Comment a évolué votre pouvoir d'achat immobilier depuis 2000 ? Combien avez-vous perdu ou gagné de mètres carrés ? C'est la question à laquelle francetv info va tenter de répondre toute cette semaine à travers une série d'articles et un moteur de recherche exclusif à retrouver ici : "Prix de l'immobilier, calculez l'évolution de votre pouvoir d'achat".

Paris va-t-il devenir un musée ? Avec un mètre carré qui a atteint 8 440 euros en moyenne au troisième trimestre 2012, les prix des logements anciens dans la capitale continuent de battre des records.

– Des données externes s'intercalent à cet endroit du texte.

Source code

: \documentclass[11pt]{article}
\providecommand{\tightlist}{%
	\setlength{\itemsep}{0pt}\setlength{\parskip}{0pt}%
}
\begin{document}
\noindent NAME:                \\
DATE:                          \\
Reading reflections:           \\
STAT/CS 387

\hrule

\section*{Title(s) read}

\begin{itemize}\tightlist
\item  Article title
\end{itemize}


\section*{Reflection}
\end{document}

Et ceux de la proche banlieue parisienne s'en rapprochent. A tel point que certains Français qui imaginaient s'y installer renoncent aujourd'hui à acheter.

"Entre la fin des années 90 et mi-2008, les prix des logements anciens ont augmenté de façon ininterrompue", indique l'Insee, qui évalue cette hausse à 110%. A Paris, elle a été encore plus importante. "Les prix des biens les moins chers ont augmenté de 130% pendant la crise, indique Claire Juillard, auteure d'une étude de la chaire Ville et Immobilier de Paris-Dauphine (document PDF), contactée par francetv info. Avec de telles augmentations sur les biens les moins valorisés, ce sont les classes moyennes qui ont de plus en plus de mal à accéder à la propriété."

Pour illustrer ce phénomène, francetv info a demandé à des Français de raconter leur expérience dans l'immobilier.

1Cécile a renoncé à acheter après 11 mois de recherche

Un appartement de deux pièces de 35 m2, au minimum, plutôt lumineux et pas en rez-de-chaussée, situé dans le sud de Paris intra-muros ou dans le 9e arrondissement. C'est le logement que Cécile, 32 ans, psychomotricienne, souhaitait acheter seule en 2011. "Je ne voyais pas l'intérêt de me retrouver en banlieue, n'ayant pas d'attaches dans la région", explique-t-elle. Payée 1 900 euros net par mois, elle comptait surtout sur un apport personnel, qui s'élève à environ 70 000 euros et provient d'un héritage perçu en 2008.

Après onze mois de recherche, Cécile a renoncé à acheter. Les appartements qu'elle a visités étaient trop petits (moins de 30 m2) ou nécessitaient de nombreux travaux. "J'ai visité un appartement de 35 m2 à 270 000 euros sans rien, même la salle de bain était à créer", raconte-t-elle. "Je pense que j'aurais pu acheter un appartement convenable avant 2009, juge-t-elle. Aujourd'hui, c'est trop cher pour la surface que je souhaite."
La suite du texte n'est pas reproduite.